In planning for the Birch Hall renovation project, Ladig said, BSU officials met with three focus groups - Birch Hall residents, student leaders and a university facilities committee.
"Students didn't talk about private bathrooms," Ladig said. "But they wanted more privacy in their bathrooms."
Ladig said the Birch Hall renovation is different from Linden because the budget is more constrained. Also, Birch Hall will not offer suites.
"When we did Linden we came up with two-thirds of the number of rooms that we had originally," he said. "We couldn't afford to do this project unless we had full capacity or above capacity of where we were at."
According to Ladig, the total funding for the Birch Hall renovation project has not yet been secured.
"We have received design money," he said. "But the actual bond sale has not occurred."
He expects to secure the funding in the next few months and sees no reason why the funding will not be approved.
"We have shown and have demonstrated we can afford the project," Ladig said.
Maple Hall, located along 23rd Street Northwest, near Oak Hall, is currently not housing students. It has not been largely unused for four years. BSU occasionally uses Maple Hall to provide short-term housing for students. While Birch Hall is being renovated, Maple Hall will likely house the Birch Hall students.
In the Residential Life Master Facility Plan, Maple Hall is projected to be demolished.
Ladig said while the facility plan calls for tearing down Maple Hall, he is not certain it will happen for sure.
"Recent information shows a couple problems in other halls that do not exist in the plan," Ladig said. "Maple was selected because it is at the end of the steam line and the end of the road."
Ladig said if Maple is torn down, it will likely be used as green space.
Pine Hall/Cedar Apartments
Pine Hall offers traditional student housing in one wing. In 1991 Pine Hall was renovated into 28 apartments to house single parents. This wing is now named Cedar Apartments.
BSU has offered single-parent housing for two decades. Ladig said he believes BSU is the only public institution in the United States that offers single-parent-only housing on campus.
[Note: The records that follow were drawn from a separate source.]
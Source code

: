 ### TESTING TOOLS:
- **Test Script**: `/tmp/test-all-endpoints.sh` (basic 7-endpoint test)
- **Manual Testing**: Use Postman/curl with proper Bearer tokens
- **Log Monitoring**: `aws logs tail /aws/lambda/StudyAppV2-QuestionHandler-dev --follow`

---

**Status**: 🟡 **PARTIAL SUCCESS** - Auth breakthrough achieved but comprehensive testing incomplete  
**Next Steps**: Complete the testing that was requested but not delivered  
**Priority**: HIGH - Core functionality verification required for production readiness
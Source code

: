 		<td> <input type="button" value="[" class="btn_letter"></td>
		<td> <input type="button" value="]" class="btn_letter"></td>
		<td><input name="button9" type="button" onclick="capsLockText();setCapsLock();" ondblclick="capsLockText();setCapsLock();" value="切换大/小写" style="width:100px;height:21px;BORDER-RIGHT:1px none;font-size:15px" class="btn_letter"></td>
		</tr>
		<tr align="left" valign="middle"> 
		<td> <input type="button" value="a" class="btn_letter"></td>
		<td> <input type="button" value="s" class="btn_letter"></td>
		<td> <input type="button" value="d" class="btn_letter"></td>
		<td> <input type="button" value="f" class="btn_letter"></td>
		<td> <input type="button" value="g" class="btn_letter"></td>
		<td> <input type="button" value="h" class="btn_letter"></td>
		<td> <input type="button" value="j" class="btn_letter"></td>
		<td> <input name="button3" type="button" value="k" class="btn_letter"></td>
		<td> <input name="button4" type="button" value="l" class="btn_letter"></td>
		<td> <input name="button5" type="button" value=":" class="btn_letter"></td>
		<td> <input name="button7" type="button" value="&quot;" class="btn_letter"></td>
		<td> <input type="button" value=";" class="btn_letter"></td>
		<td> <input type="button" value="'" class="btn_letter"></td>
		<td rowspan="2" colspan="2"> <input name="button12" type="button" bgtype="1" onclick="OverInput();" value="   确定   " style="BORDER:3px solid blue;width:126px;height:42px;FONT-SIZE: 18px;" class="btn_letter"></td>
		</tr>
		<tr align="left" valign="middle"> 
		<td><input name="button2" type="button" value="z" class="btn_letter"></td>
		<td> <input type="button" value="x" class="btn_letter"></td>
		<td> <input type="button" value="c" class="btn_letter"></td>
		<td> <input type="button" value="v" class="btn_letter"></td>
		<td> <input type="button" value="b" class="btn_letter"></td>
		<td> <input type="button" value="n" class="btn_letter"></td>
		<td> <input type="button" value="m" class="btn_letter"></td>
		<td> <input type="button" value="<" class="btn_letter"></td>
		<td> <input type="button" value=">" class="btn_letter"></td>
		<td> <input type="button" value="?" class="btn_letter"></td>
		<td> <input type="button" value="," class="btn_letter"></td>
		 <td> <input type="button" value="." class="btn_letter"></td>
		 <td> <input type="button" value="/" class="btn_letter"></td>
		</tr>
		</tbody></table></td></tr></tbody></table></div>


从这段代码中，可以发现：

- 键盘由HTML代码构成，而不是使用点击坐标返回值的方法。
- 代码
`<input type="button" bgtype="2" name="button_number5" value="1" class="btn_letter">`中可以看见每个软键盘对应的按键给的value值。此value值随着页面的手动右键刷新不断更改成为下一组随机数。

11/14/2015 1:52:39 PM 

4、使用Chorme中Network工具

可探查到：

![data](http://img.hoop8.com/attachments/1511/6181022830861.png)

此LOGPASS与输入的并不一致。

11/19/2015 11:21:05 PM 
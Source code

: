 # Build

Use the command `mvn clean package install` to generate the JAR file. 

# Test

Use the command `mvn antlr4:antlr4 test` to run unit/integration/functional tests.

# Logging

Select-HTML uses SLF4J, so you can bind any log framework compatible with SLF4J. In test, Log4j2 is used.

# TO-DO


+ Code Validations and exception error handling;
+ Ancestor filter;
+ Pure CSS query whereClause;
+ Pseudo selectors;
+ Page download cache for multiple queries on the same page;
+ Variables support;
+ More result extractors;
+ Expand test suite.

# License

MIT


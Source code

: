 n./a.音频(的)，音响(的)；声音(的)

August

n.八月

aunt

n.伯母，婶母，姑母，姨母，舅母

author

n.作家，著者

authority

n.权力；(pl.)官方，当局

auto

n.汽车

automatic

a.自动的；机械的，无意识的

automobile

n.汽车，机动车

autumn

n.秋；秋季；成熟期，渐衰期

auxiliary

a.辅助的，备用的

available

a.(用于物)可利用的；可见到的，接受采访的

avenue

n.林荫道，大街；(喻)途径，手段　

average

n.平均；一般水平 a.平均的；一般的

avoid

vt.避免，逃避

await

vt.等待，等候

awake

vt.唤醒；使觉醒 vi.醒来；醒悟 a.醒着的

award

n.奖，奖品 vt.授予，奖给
Single-parent housing came to BSU after a study was completed more than 20 years ago, which surveyed the number of single parents enrolled at BSU. The study, according to Ladig, found 300 single parents were registered for classes at BSU.
In recent years, Ladig said, BSU has not had the same interest in on-campus housing from single parents as it once did. Because of the lower enrollment numbers, Cedar Hall has at times been on the budget "chopping block."
Now, despite the dwindling single-parent students needing on-campus housing, Cedar Hall's doors will remain open, thanks, in part, to Birch Hall's scheduled to be renovated.
Next school year, BSU's Health Services will be moved from Birch Hall to Cedar Hall.
"In making that decision we decided we are going to keep the Cedar Hall operation functioning," Ladig said. "This will give us an income source into Cedar we haven't had. We think it's going to give us a more management number and we can recommit to recruiting students who need a place to live while being a single parent."
Providing single-parent housing is a "tremendously morally right thing to do," Ladig said. "It's above and beyond our normal realm of responsibilities."
Ladig said he is not pleased the Department of Residential Living has been unable to hire a hall director to assist the single-parent students.
"I'm not sure we serve those students and their families as well as we possibly could," he said. "When you get into these financial times, it's hard to maintain all your services at the same level."